So when I had a choice, I went for the less dramatic version. We’re dealing with a largely oral history. There’s a lot of written material, but the written material occasionally disagrees with itself. It’s a story that took place in a closed society. There’s a lot of challenges there.”
And when it came to stories disagreeing with themselves, there was one specific moment in the Chernobyl story that changed dramatically from script to shooting — the story of the three divers who went into the basement of reactor No. 4 to drain the highly radioactive water and prevent an explosion. Mazin explained that most accounts of the real-life divers had a tragic end — one that turned out to be very different, and a bit less dramatic, than reality.
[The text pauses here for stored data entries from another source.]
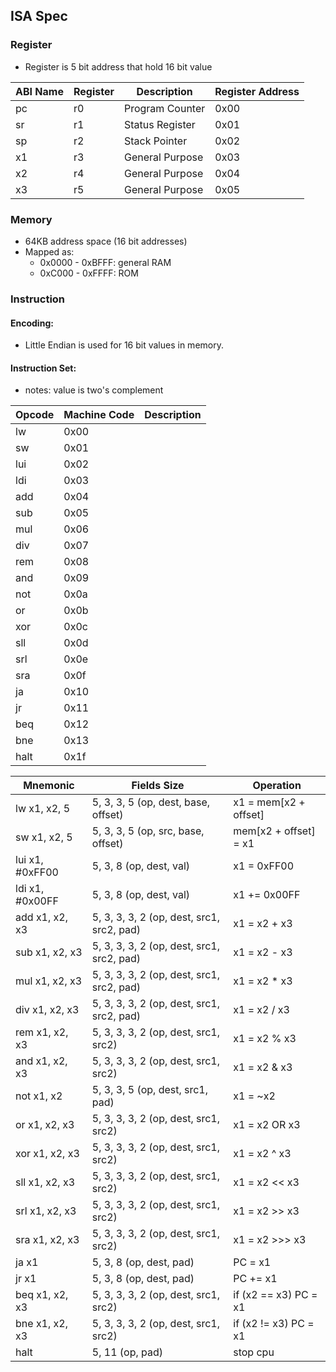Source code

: ## ISA Spec

### Register

- Register is 5 bit address that hold 16 bit value

| ABI Name | Register | Description | Register Address |
| - | - | - | - |
| pc | r0 | Program Counter | 0x00 |
| sr | r1 | Status Register | 0x01 |
| sp | r2 | Stack Pointer | 0x02 |
| x1 | r3 | General Purpose | 0x03 |
| x2 | r4 | General Purpose | 0x04 |
| x3 | r5 | General Purpose | 0x05 |

### Memory

- 64KB address space (16 bit addresses)
- Mapped as:
    - 0x0000 - 0xBFFF: general RAM
    - 0xC000 - 0xFFFF: ROM

### Instruction

#### Encoding:

- Little Endian is used for 16 bit values in memory.

#### Instruction Set:

- notes: value is two's complement

| Opcode | Machine Code | Description |
| - | - | - |
| lw | 0x00 |
| sw | 0x01 |
| lui | 0x02 |
| ldi | 0x03 |
| add | 0x04 |
| sub | 0x05 |
| mul | 0x06 |
| div | 0x07 |
| rem | 0x08 |
| and | 0x09 |
| not | 0x0a |
| or | 0x0b |
| xor | 0x0c |
| sll | 0x0d |
| srl | 0x0e |
| sra | 0x0f |
| ja | 0x10 |
| jr | 0x11 |
| beq | 0x12 |
| bne | 0x13 |
| halt | 0x1f |

| Mnemonic | Fields Size | Operation |
| - | - | - |
| lw x1, x2, 5 | 5, 3, 3, 5 (op, dest, base, offset) | x1 = mem[x2 + offset] |
| sw x1, x2, 5 | 5, 3, 3, 5 (op, src, base, offset) | mem[x2 + offset] = x1 |
| lui x1, #0xFF00 | 5, 3, 8 (op, dest, val) | x1 = 0xFF00 |
| ldi x1, #0x00FF | 5, 3, 8 (op, dest, val) | x1 += 0x00FF |
| add x1, x2, x3 | 5, 3, 3, 3, 2 (op, dest, src1, src2, pad) | x1 = x2 + x3 |
| sub x1, x2, x3 | 5, 3, 3, 3, 2 (op, dest, src1, src2, pad) | x1 = x2 - x3 |
| mul x1, x2, x3 | 5, 3, 3, 3, 2 (op, dest, src1, src2, pad) | x1 = x2 * x3 |
| div x1, x2, x3 | 5, 3, 3, 3, 2 (op, dest, src1, src2, pad) | x1 = x2 / x3 |
| rem x1, x2, x3 | 5, 3, 3, 3, 2 (op, dest, src1, src2) | x1 = x2 % x3 |
| and x1, x2, x3 | 5, 3, 3, 3, 2 (op, dest, src1, src2) | x1 = x2 & x3 |
| not x1, x2 | 5, 3, 3, 5 (op, dest, src1, pad) | x1 = ~x2 |
| or x1, x2, x3 | 5, 3, 3, 3, 2 (op, dest, src1, src2) | x1 = x2 OR x3  |
| xor x1, x2, x3 | 5, 3, 3, 3, 2 (op, dest, src1, src2) | x1 = x2 ^ x3 |
| sll x1, x2, x3 | 5, 3, 3, 3, 2 (op, dest, src1, src2) | x1 = x2 << x3 |
| srl x1, x2, x3 | 5, 3, 3, 3, 2 (op, dest, src1, src2) | x1 = x2 >> x3 |
| sra x1, x2, x3 | 5, 3, 3, 3, 2 (op, dest, src1, src2) | x1 = x2 >>> x3 |
| ja x1 | 5, 3, 8 (op, dest, pad) | PC = x1 |
| jr x1 | 5, 3, 8 (op, dest, pad) | PC += x1 |
| beq x1, x2, x3 | 5, 3, 3, 3, 2 (op, dest, src1, src2) | if (x2 == x3) PC = x1 |
| bne x1, x2, x3 | 5, 3, 3, 3, 2 (op, dest, src1, src2) | if (x2 != x3) PC = x1 |
| halt | 5, 11 (op, pad) | stop cpu |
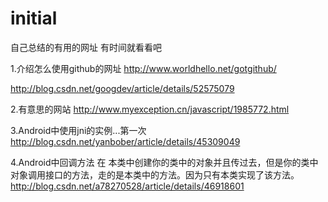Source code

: # initial
自己总结的有用的网址
有时间就看看吧

1.介绍怎么使用github的网址 
http://www.worldhello.net/gotgithub/

http://blog.csdn.net/googdev/article/details/52575079

2.有意思的网站
http://www.myexception.cn/javascript/1985772.html

3.Android中使用jni的实例...第一次
http://blog.csdn.net/yanbober/article/details/45309049

4.Android中回调方法
在 本类中创建你的类中的对象并且传过去，但是你的类中对象调用接口的方法，走的是本类中的方法。因为只有本类实现了该方法。
http://blog.csdn.net/a78270528/article/details/46918601
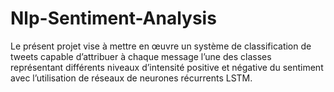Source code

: # Nlp-Sentiment-Analysis
 Le présent projet vise à mettre en œuvre un système de classification de tweets capable d’attribuer à chaque message l’une des classes représentant différents niveaux d’intensité positive et négative du sentiment avec l’utilisation de réseaux de neurones récurrents  LSTM.
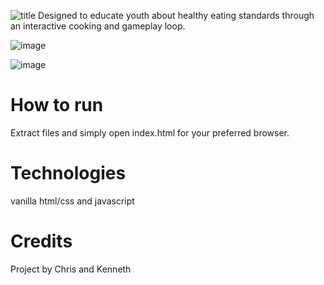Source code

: ![title](https://github.com/xleonx0x/ultimate-salad/assets/123799877/ebb0ab7f-c405-427a-b317-bb01388fd52a)
Designed to educate youth about healthy eating standards through an interactive cooking and gameplay loop. 

![image](https://github.com/xleonx0x/ultimate-salad/assets/123799877/5dfb2e21-48db-4cc9-b08a-b7844136dfac)

![image](https://github.com/xleonx0x/ultimate-salad/assets/123799877/9b4b5b62-9163-441b-b914-a6194bd28202)


# How to run
Extract files and simply open index.html for your preferred browser.

# Technologies
vanilla html/css and javascript

# Credits
Project by Chris and Kenneth


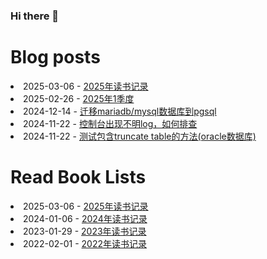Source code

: ### Hi there 👋

<!--
**deletefromuser/deletefromuser** is a ✨ _special_ ✨ repository because its `README.md` (this file) appears on your GitHub profile.

Here are some ideas to get you started:

- 🔭 I’m currently working on ...
- 🌱 I’m currently learning ...
- 👯 I’m looking to collaborate on ...
- 🤔 I’m looking for help with ...
- 💬 Ask me about ...
- 📫 How to reach me: ...
- 😄 Pronouns: ...
- ⚡ Fun fact: ...
-->

# Blog posts
<!-- BLOG-POST-LIST:START -->
<li>2025-03-06 - <a href="https://deletefromuser.github.io/read/2025010601/" rel="nofollow">2025年读书记录</a></li><li>2025-02-26 - <a href="https://deletefromuser.github.io/watch/2025010101/" rel="nofollow">2025年1季度</a></li><li>2024-12-14 - <a href="https://deletefromuser.github.io/sql/2024121401/" rel="nofollow">迁移mariadb/mysql数据库到pgsql</a></li><li>2024-11-22 - <a href="https://deletefromuser.github.io/java/2024112201/" rel="nofollow">控制台出现不明log，如何排查</a></li><li>2024-11-22 - <a href="https://deletefromuser.github.io/java/2024112202/" rel="nofollow">测试包含truncate table的方法&lpar;oracle数据库&rpar;</a></li>
<!-- BLOG-POST-LIST:END -->

# Read Book Lists
<!-- READ-BOOK-LIST:START -->
<li>2025-03-06 - <a href="https://deletefromuser.github.io/read/2025010601/" rel="nofollow">2025年读书记录</a></li><li>2024-01-06 - <a href="https://deletefromuser.github.io/read/2024010601/" rel="nofollow">2024年读书记录</a></li><li>2023-01-29 - <a href="https://deletefromuser.github.io/read/2023012901/" rel="nofollow">2023年读书记录</a></li><li>2022-02-01 - <a href="https://deletefromuser.github.io/read/2022030701/" rel="nofollow">2022年读书记录</a></li>
<!-- READ-BOOK-LIST:END -->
“Up until six months before shooting, the story that I had seen everywhere, and which was repeated not only in news articles but in many reputable books, was that those three men went into the water, they were completely submerged, so they were scuba diving through total water, and they died two weeks later,” Mazin said. “And that is a hell of a story. It certainly makes that moment and that sacrifice just all the more gut-wrenching.
But about six months before shooting, as I was still working on the scripts and researching, I read a book called 01:23:40 by a guy named Andrew Leatherbarrow; he’s sort of an amateur Chernobylologist, and he wrote a terrific book [that contained the same story as it had previously been told]. Then he changed it because he had done further research, and according to his research, he had discovered that, in fact, those guys didn’t die. And they weren’t submerged completely in water, and two of them are still alive today.”
The realization that the less dramatic story — that of the divers surviving — was ultimately the story the series told, one that Mazin said he was glad to help set the record straight on.
“And look, I could have made an incredibly good case to just leave it as it was. I had 99 sources saying they were dead and one saying they were alive. I went with the alive one, which by the way is correct, and I’m actually happy to help set the record straight about that, and that they weren’t completely submerged.”